RECORDS SUPPLIED:

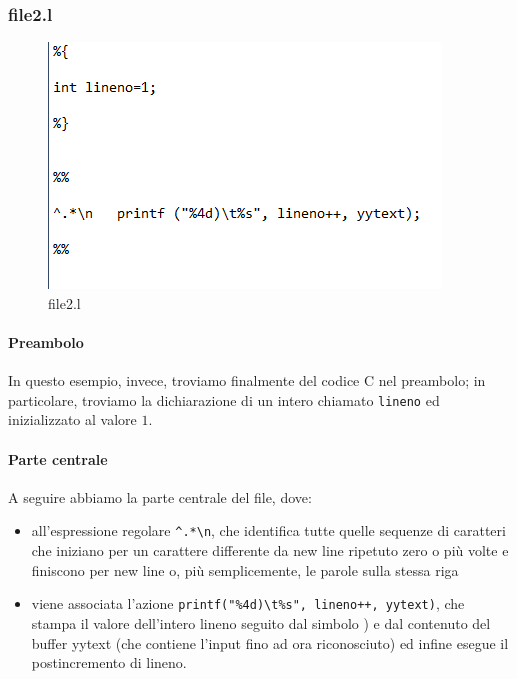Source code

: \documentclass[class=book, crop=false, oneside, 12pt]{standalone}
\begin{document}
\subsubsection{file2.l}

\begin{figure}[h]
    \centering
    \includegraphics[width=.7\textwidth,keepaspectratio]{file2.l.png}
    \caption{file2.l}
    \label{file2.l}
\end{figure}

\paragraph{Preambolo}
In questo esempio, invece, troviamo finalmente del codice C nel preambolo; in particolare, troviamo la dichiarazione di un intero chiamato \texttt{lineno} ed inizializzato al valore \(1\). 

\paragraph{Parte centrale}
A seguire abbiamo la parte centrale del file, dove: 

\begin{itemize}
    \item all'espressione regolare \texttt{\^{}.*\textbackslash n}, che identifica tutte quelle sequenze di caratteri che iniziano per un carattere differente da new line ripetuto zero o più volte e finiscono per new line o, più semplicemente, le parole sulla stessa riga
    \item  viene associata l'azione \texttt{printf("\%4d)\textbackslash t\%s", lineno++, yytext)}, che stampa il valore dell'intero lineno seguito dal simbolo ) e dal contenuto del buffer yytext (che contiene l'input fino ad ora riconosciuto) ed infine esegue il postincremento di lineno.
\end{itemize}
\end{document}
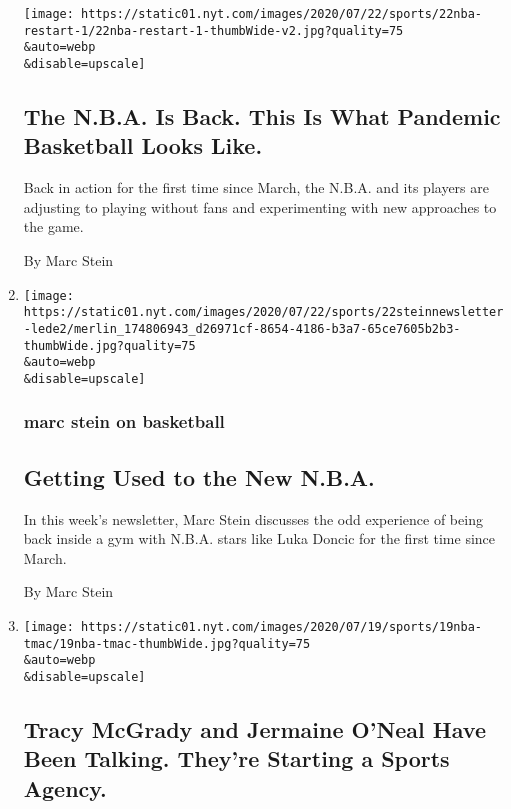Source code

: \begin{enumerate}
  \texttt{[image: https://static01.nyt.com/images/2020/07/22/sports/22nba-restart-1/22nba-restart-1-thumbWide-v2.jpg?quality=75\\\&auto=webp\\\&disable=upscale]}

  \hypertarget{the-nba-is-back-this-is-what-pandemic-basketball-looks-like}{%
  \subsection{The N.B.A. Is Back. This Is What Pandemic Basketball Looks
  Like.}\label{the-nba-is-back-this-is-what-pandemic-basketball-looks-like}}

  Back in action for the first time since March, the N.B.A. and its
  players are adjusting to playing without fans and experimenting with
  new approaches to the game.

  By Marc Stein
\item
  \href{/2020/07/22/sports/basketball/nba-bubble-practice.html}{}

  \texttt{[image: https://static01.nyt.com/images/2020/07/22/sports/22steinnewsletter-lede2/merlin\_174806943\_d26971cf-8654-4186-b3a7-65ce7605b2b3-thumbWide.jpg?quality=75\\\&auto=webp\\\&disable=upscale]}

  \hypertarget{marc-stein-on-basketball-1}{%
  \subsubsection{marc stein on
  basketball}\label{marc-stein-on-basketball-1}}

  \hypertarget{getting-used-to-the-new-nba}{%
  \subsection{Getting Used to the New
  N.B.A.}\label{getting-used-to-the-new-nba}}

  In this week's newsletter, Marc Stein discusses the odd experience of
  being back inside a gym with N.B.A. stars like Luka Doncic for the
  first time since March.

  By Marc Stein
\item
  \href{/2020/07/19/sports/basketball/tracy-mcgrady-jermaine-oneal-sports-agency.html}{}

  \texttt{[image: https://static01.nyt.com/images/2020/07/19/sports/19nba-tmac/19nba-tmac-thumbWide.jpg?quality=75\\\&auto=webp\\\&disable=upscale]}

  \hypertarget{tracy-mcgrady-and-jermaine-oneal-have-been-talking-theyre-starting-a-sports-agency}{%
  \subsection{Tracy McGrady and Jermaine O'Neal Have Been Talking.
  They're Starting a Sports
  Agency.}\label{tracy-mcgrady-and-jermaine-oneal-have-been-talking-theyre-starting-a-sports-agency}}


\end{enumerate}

ASSIGNMENT: Report the number of lines in the listing that contain the word "hypertarget". No other words are permitted.

FINAL ANSWER: 4